# [Activity]
Copy out each line of the data that contains "More".

-- Opening Marker --

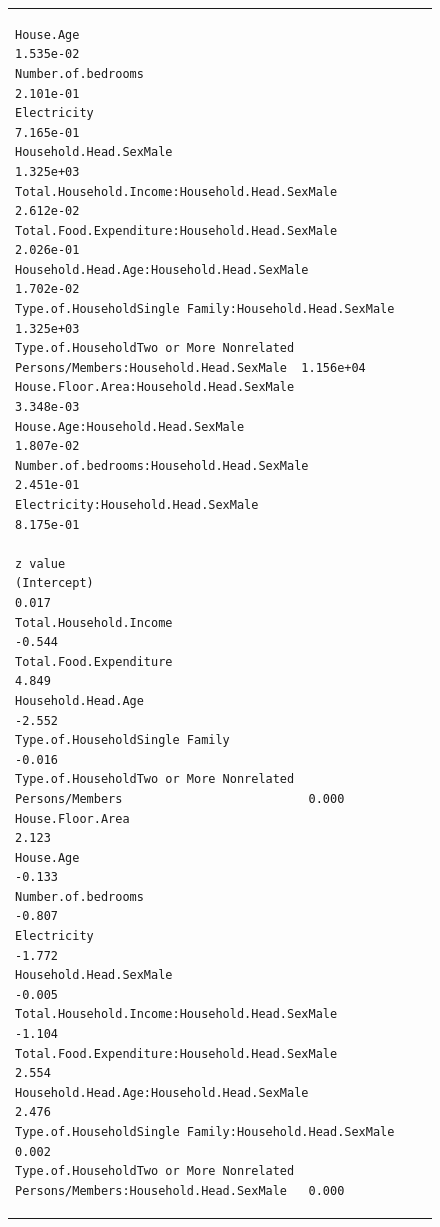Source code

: \documentclass[
]{article}
\begin{document}
\begin{figure}[H]
\begin{table}[H]
\begin{tabular}[t]{lrr}
\begin{verbatim}
House.Age                                                                       1.535e-02
Number.of.bedrooms                                                              2.101e-01
Electricity                                                                     7.165e-01
Household.Head.SexMale                                                          1.325e+03
Total.Household.Income:Household.Head.SexMale                                   2.612e-02
Total.Food.Expenditure:Household.Head.SexMale                                   2.026e-01
Household.Head.Age:Household.Head.SexMale                                       1.702e-02
Type.of.HouseholdSingle Family:Household.Head.SexMale                           1.325e+03
Type.of.HouseholdTwo or More Nonrelated Persons/Members:Household.Head.SexMale  1.156e+04
House.Floor.Area:Household.Head.SexMale                                         3.348e-03
House.Age:Household.Head.SexMale                                                1.807e-02
Number.of.bedrooms:Household.Head.SexMale                                       2.451e-01
Electricity:Household.Head.SexMale                                              8.175e-01
                                                                               z value
(Intercept)                                                                      0.017
Total.Household.Income                                                          -0.544
Total.Food.Expenditure                                                           4.849
Household.Head.Age                                                              -2.552
Type.of.HouseholdSingle Family                                                  -0.016
Type.of.HouseholdTwo or More Nonrelated Persons/Members                          0.000
House.Floor.Area                                                                 2.123
House.Age                                                                       -0.133
Number.of.bedrooms                                                              -0.807
Electricity                                                                     -1.772
Household.Head.SexMale                                                          -0.005
Total.Household.Income:Household.Head.SexMale                                   -1.104
Total.Food.Expenditure:Household.Head.SexMale                                    2.554
Household.Head.Age:Household.Head.SexMale                                        2.476
Type.of.HouseholdSingle Family:Household.Head.SexMale                            0.002
Type.of.HouseholdTwo or More Nonrelated Persons/Members:Household.Head.SexMale   0.000

\end{verbatim}
\end{tabular}
\end{table}
\end{figure}
\end{document}
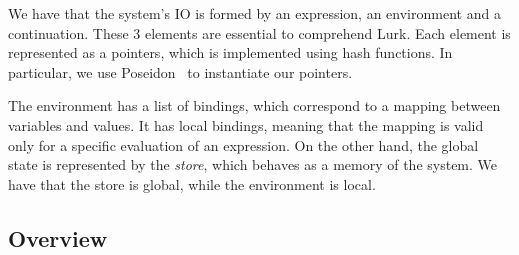 \documentclass[10pt, english]{article}
\begin{document}
We have that the system's IO is formed by an expression, an environment and a continuation. These 3 elements are essential to comprehend Lurk. Each element is represented as a pointers, which is implemented using hash functions. In particular, we use Poseidon~\cite{poseidon} to instantiate our pointers.

The environment has a list of bindings, which correspond to a mapping between variables and values. It has local bindings, meaning that the mapping is valid only for a specific evaluation of an expression. On the other hand, the global state is represented by the \textit{store}, which behaves as a memory of the system. We have that the store is global, while the environment is local.

\subsection{Overview}
\end{document}
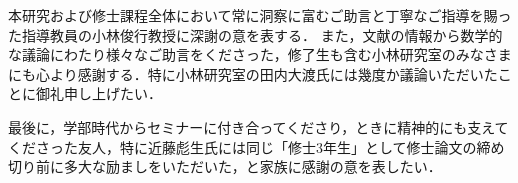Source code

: 本研究および修士課程全体において常に洞察に富むご助言と丁寧なご指導を賜った指導教員の小林俊行教授に深謝の意を表する．%
また，文献の情報から数学的な議論にわたり様々なご助言をくださった，修了生も含む小林研究室のみなさまにも心より感謝する．特に小林研究室の田内大渡氏には幾度か議論いただいたことに御礼申し上げたい．

最後に，学部時代からセミナーに付き合ってくださり，ときに精神的にも支えてくださった友人，特に近藤彪生氏には同じ「修士3年生」として修士論文の締め切り前に多大な励ましをいただいた，と家族に感謝の意を表したい．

-- Closing Marker --

# [Result below]
Type.of.HouseholdTwo or More Nonrelated Persons/Members:Household.Head.SexMale  1.156e+04
Type.of.HouseholdTwo or More Nonrelated Persons/Members                          0.000
Type.of.HouseholdTwo or More Nonrelated Persons/Members:Household.Head.SexMale   0.000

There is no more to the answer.